[Stored data]
------------------------

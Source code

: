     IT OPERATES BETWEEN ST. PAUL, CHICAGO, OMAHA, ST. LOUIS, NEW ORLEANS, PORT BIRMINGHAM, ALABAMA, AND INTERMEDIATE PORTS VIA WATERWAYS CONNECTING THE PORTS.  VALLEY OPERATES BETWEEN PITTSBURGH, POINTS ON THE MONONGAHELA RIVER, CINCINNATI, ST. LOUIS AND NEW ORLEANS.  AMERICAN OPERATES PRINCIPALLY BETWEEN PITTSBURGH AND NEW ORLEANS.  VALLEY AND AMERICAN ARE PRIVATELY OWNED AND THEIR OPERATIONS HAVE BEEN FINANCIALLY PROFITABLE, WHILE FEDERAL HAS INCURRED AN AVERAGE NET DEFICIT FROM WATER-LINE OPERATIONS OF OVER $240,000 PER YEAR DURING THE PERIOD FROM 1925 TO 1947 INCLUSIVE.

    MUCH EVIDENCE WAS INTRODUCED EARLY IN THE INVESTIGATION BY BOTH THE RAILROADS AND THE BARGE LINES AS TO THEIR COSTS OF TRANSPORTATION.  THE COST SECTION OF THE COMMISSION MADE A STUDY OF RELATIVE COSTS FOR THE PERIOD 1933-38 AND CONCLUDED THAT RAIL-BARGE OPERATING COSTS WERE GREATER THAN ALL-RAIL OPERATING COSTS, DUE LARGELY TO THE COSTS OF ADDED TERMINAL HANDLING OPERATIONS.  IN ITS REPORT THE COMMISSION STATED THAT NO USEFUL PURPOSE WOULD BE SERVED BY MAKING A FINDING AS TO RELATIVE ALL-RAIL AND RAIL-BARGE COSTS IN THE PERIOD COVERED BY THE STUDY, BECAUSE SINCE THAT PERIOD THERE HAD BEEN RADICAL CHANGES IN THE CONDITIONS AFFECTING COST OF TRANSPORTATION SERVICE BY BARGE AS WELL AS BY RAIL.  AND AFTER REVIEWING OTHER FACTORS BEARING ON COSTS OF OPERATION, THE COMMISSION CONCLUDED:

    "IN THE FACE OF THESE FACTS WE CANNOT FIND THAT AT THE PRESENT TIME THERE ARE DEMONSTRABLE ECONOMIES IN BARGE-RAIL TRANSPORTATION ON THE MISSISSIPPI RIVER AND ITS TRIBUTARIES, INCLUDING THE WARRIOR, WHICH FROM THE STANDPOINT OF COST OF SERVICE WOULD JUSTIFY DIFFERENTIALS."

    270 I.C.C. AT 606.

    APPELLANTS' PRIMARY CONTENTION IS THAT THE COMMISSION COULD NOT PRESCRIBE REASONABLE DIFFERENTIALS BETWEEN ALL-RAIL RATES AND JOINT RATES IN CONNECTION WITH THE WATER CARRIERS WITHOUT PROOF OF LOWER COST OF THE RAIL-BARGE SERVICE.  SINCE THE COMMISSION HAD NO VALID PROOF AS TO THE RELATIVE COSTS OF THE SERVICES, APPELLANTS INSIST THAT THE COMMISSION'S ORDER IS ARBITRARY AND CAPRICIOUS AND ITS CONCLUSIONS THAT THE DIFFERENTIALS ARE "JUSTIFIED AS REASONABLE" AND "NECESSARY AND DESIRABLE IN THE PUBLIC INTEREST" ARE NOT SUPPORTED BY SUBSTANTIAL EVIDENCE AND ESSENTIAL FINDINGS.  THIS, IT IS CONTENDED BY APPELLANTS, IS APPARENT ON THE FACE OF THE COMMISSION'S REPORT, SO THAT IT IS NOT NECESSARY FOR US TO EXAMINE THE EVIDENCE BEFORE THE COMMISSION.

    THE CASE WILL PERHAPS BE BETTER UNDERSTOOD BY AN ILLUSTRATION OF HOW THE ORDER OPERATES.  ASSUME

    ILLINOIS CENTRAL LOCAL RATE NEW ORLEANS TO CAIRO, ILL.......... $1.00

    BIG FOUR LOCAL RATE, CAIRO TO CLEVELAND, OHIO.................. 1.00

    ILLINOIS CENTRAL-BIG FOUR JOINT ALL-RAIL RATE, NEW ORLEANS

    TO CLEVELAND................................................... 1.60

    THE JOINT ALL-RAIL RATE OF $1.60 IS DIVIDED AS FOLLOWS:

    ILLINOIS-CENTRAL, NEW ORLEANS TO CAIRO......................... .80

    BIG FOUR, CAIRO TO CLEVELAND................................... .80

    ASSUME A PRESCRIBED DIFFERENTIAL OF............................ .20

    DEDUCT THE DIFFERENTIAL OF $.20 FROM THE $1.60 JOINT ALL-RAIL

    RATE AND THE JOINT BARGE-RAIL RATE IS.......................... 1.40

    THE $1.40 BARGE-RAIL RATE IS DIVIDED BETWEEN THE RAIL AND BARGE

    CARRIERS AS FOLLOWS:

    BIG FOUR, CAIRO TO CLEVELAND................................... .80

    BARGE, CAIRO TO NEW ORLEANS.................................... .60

------------------------

### Instructions for the task
All lines from the one that contains "THE CASE WILL" to the end of the records above are to be copied exactly; leave out the rest.

### Solution
    THE CASE WILL PERHAPS BE BETTER UNDERSTOOD BY AN ILLUSTRATION OF HOW THE ORDER OPERATES.  ASSUME

    ILLINOIS CENTRAL LOCAL RATE NEW ORLEANS TO CAIRO, ILL.......... $1.00

    BIG FOUR LOCAL RATE, CAIRO TO CLEVELAND, OHIO.................. 1.00

    ILLINOIS CENTRAL-BIG FOUR JOINT ALL-RAIL RATE, NEW ORLEANS

    TO CLEVELAND................................................... 1.60

    THE JOINT ALL-RAIL RATE OF $1.60 IS DIVIDED AS FOLLOWS:

    ILLINOIS-CENTRAL, NEW ORLEANS TO CAIRO......................... .80

    BIG FOUR, CAIRO TO CLEVELAND................................... .80

    ASSUME A PRESCRIBED DIFFERENTIAL OF............................ .20

    DEDUCT THE DIFFERENTIAL OF $.20 FROM THE $1.60 JOINT ALL-RAIL

    RATE AND THE JOINT BARGE-RAIL RATE IS.......................... 1.40

    THE $1.40 BARGE-RAIL RATE IS DIVIDED BETWEEN THE RAIL AND BARGE

    CARRIERS AS FOLLOWS:

    BIG FOUR, CAIRO TO CLEVELAND................................... .80

    BARGE, CAIRO TO NEW ORLEANS.................................... .60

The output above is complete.